The average full-time developer writes about 20,000 lines of useable code per year. Most applications require about 500,000 lines, on top of relying on other libraries that can total millions—like mathematical libraries responsible for certain types of calculation, or visualization libraries that create scientific images. This presents a problem in high performance computing (HPC), where a new system is deployed every few years, and rewriting applications for each new system is an expensive solution.
The Exascale Computing Project (ECP)’s Kokkos project provides a unique set of semantics that allows developers to write their code independently of the HPC platform being used. Implemented in C++, a common and powerful programming language, the Kokkos model does not depend on the implicit differences between systems. With a common interface, Kokkos enables developers to write their code just once and port it from platform to platform, saving significant amounts of time and money.
At least 1,200 developers from over 150 institutions use Kokkos for a total of about 300 different HPC projects.

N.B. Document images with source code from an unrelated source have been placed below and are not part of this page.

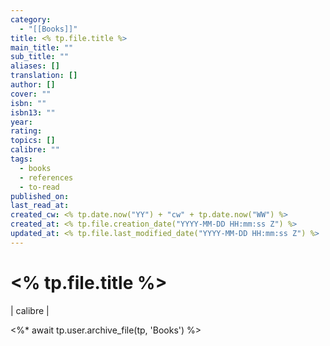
 ```yaml
---
category:
  - "[[Books]]"
title: <% tp.file.title %>
main_title: ""
sub_title: ""
aliases: []
translation: []
author: []
cover: ""
isbn: ""
isbn13: ""
year: 
rating: 
topics: []
calibre: ""
tags:
  - books
  - references
  - to-read
published_on: 
last_read_at: 
created_cw: <% tp.date.now("YY") + "cw" + tp.date.now("WW") %>
created_at: <% tp.file.creation_date("YYYY-MM-DD HH:mm:ss Z") %>
updated_at: <% tp.file.last_modified_date("YYYY-MM-DD HH:mm:ss Z") %>
---
```


# <% tp.file.title %>

| calibre |

<%* await tp.user.archive_file(tp, 'Books') %>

Within ECP, over 50% of the projects that use C++ rely on Kokkos for portability and longevity.
Part of the success of Kokkos is due to how easily it interfaces with other products, such as the math libraries and other tools developed by ECP. These tie-ins provide users with the ability to write larger applications with a much smaller time investment.
Kokkos has a strong history of engagement with the HPC community, providing tutorials and training materials to its wide range of users. Its legacy will continue beyond ECP, as there are currently no other solutions for C++ portability that operate at its scale.
Library and application developers are confronted with the challenges of inventing new parallel algorithms for many-core chips while learning the different programming mechanisms for each architecture and creating and maintaining specialized performant code for each. Adapting libraries and application software as the architectures evolve and become more complex to attain improved performance is a large time investment. The purpose of the Kokkos/RAJA project is to provide portable abstractions that developers can adopt to reduce or eliminate this overhead and improve their productivity.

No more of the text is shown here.